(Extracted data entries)
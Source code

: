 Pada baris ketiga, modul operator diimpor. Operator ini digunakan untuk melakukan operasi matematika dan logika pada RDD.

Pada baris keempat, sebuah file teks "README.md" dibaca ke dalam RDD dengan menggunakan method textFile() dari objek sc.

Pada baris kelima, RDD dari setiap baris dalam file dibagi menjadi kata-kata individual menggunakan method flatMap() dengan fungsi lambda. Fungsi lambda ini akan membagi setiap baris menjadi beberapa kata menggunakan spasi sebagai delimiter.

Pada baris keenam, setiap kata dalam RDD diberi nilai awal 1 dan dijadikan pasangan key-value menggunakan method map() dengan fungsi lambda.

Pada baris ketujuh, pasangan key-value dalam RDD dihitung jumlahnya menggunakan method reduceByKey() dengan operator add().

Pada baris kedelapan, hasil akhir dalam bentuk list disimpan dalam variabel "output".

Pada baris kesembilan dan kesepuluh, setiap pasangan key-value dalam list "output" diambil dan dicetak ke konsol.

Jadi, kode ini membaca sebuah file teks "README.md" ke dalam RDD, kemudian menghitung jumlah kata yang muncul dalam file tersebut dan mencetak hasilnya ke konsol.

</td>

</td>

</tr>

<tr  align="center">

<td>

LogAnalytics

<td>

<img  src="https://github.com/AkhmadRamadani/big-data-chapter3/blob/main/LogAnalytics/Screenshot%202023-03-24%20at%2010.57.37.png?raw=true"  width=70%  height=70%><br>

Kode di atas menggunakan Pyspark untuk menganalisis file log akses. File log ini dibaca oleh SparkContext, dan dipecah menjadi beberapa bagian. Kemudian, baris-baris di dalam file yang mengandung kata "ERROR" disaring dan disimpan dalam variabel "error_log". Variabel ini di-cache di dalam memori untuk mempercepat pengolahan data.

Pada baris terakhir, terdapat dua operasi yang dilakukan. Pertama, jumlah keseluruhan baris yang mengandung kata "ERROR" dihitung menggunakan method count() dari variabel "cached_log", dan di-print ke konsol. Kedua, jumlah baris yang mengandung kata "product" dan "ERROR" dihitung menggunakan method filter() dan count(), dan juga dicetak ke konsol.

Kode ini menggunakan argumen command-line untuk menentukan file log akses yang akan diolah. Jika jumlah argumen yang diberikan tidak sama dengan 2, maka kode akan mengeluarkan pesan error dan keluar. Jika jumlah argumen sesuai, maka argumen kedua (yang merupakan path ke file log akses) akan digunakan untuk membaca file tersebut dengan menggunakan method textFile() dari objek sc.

__WHAT THE TASK REQUIRES__
Identify the lines of the entries containing the string "fungsi". Copy each such line.

__THE COMPLETED TASK__
Pada baris kelima, RDD dari setiap baris dalam file dibagi menjadi kata-kata individual menggunakan method flatMap() dengan fungsi lambda. Fungsi lambda ini akan membagi setiap baris menjadi beberapa kata menggunakan spasi sebagai delimiter.
Pada baris keenam, setiap kata dalam RDD diberi nilai awal 1 dan dijadikan pasangan key-value menggunakan method map() dengan fungsi lambda.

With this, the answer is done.